*Problem*: Go through the material below and copy all lines with "This".

*Record extracts*:
———

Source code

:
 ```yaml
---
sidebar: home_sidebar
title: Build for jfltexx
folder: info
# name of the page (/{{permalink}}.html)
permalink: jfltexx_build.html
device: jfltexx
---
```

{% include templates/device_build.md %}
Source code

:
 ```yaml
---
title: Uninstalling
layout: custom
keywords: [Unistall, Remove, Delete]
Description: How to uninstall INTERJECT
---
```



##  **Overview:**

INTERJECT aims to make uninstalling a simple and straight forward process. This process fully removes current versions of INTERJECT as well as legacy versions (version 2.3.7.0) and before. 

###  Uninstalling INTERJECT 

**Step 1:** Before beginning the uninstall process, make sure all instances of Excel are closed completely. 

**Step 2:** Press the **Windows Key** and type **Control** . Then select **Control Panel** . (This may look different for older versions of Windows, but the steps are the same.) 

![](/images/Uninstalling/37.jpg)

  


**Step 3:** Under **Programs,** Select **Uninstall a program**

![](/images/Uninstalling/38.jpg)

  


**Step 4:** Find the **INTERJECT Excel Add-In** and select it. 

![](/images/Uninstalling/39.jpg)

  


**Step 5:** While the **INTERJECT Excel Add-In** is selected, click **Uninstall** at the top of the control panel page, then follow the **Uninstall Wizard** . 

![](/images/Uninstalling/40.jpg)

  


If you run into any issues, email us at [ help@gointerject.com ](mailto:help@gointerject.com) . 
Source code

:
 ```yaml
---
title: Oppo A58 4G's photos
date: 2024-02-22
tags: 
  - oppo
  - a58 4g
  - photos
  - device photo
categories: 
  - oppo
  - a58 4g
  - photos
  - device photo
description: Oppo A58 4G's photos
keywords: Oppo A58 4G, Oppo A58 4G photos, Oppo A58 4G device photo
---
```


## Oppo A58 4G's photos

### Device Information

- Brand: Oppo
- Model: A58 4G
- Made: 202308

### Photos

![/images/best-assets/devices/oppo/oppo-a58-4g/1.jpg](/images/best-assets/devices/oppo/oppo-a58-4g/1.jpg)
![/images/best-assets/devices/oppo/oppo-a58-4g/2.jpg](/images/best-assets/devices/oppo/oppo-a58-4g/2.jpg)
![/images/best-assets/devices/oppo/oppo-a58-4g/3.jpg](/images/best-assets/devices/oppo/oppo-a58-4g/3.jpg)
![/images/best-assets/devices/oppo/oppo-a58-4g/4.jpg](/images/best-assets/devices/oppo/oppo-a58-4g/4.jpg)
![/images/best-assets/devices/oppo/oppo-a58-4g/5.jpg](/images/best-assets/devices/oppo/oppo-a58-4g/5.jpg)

———

*Task result*:
INTERJECT aims to make uninstalling a simple and straight forward process. This process fully removes current versions of INTERJECT as well as legacy versions (version 2.3.7.0) and before. 
**Step 2:** Press the **Windows Key** and type **Control** . Then select **Control Panel** . (This may look different for older versions of Windows, but the steps are the same.) 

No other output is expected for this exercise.